→ WHAT THIS TASK INVOLVES
Every line below that has the word "Lien" counts once; report how many lines that makes, with no other words.

** Opening PROVIDED DATA block **

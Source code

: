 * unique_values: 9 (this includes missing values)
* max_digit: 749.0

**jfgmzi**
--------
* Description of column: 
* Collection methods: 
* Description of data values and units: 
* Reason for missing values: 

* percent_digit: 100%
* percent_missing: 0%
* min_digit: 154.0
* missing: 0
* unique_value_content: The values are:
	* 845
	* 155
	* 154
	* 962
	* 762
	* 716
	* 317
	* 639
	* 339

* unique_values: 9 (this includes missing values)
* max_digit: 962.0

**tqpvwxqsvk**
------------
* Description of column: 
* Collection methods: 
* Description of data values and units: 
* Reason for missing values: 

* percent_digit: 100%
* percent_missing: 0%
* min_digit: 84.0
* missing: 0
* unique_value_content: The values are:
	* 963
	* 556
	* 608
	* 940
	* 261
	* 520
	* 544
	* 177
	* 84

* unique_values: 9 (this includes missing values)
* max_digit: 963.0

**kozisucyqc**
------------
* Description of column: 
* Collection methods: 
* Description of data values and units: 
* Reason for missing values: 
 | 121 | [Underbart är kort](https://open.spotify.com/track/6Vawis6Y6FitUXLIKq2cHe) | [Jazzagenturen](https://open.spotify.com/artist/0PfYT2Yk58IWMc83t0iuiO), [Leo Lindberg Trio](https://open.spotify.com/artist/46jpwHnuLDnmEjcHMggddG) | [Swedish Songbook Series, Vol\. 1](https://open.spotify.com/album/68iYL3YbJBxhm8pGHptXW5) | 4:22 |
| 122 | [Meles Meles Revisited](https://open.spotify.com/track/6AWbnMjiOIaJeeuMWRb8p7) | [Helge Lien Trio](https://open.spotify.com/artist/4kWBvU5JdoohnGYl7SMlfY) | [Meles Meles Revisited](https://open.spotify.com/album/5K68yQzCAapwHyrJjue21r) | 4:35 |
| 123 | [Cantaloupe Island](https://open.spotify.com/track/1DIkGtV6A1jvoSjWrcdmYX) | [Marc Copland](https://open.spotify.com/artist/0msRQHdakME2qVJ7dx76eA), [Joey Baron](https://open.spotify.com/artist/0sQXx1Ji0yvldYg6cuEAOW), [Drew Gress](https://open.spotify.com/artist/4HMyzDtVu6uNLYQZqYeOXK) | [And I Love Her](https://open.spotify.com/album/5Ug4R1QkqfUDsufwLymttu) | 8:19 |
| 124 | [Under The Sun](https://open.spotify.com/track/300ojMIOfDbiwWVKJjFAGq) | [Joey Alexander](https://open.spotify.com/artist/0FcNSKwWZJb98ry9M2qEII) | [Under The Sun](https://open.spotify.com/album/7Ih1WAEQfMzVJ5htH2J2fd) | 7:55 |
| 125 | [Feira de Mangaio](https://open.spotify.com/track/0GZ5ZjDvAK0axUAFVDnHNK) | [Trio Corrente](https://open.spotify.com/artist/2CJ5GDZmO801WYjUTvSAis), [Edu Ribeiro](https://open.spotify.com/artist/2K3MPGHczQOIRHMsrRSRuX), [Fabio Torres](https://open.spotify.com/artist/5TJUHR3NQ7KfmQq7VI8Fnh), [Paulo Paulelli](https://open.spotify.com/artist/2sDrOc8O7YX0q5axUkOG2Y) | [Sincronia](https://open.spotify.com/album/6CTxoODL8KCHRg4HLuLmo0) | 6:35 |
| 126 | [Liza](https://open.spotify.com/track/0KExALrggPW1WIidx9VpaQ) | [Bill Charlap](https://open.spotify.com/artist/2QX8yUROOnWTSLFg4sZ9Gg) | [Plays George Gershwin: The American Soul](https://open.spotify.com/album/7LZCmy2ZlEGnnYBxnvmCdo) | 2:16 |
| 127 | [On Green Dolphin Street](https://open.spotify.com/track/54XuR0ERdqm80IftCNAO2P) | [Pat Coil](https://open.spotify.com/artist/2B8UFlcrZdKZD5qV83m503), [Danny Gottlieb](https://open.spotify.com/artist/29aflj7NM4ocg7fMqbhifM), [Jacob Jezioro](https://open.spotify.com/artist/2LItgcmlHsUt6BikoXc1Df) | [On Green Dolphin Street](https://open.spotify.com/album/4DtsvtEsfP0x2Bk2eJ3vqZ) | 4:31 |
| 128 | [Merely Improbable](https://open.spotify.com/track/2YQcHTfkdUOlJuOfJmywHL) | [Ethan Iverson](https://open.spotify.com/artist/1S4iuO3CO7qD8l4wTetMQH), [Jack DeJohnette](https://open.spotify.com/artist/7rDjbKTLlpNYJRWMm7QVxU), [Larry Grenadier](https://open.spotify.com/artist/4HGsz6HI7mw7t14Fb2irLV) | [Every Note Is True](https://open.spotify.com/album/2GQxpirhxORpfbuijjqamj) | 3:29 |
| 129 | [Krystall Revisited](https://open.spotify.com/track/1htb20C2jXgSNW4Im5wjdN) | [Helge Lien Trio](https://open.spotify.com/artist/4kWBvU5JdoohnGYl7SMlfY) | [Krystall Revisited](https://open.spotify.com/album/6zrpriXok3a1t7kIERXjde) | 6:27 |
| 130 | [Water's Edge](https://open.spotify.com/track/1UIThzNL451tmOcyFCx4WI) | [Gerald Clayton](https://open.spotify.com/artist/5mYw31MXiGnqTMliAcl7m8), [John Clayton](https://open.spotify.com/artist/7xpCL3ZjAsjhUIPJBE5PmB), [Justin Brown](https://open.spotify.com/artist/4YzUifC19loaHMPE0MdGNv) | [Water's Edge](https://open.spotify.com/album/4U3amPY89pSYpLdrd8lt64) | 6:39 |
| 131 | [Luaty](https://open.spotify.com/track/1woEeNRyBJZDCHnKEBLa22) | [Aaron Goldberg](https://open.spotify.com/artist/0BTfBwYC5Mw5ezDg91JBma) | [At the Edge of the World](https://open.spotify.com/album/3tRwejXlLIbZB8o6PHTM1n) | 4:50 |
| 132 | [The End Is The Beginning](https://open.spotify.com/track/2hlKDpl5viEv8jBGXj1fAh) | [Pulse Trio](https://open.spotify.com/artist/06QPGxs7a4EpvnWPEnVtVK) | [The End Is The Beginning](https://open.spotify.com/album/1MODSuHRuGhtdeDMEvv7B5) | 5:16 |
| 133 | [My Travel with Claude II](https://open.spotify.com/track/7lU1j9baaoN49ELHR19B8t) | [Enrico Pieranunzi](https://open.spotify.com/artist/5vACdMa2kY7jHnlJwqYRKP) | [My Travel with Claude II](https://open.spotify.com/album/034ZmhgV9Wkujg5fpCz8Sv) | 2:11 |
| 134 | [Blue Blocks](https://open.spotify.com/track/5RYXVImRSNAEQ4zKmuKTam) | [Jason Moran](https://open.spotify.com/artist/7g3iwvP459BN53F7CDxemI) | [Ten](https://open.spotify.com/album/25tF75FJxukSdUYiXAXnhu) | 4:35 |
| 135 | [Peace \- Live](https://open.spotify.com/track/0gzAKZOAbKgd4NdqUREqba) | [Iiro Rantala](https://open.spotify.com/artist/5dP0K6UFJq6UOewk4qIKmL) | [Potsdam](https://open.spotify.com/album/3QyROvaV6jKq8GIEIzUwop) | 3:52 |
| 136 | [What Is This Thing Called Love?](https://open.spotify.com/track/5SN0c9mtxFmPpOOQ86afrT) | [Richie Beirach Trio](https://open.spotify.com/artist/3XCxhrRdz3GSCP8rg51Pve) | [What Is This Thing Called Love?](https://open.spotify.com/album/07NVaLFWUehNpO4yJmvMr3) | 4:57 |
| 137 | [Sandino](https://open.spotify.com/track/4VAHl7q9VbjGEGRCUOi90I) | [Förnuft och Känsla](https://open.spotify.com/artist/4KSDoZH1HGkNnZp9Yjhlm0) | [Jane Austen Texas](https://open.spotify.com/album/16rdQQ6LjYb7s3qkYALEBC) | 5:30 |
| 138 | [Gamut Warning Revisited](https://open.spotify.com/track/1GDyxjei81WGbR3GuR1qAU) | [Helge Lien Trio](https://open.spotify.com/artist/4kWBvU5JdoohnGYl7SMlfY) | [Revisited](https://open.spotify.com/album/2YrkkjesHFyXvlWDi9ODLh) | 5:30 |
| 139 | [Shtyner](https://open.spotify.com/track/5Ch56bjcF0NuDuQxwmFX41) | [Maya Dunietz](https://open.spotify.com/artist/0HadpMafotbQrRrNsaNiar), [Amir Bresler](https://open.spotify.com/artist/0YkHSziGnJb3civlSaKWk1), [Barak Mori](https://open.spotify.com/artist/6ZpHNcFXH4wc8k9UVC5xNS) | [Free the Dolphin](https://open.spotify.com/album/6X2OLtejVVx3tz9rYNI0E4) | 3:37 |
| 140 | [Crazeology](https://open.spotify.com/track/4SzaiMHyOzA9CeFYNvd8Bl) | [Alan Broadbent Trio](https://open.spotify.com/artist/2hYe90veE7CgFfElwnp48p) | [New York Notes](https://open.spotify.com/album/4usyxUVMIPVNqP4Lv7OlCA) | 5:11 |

** Closing PROVIDED DATA block **

→ RESPONSE TO THIS EXERCISE
3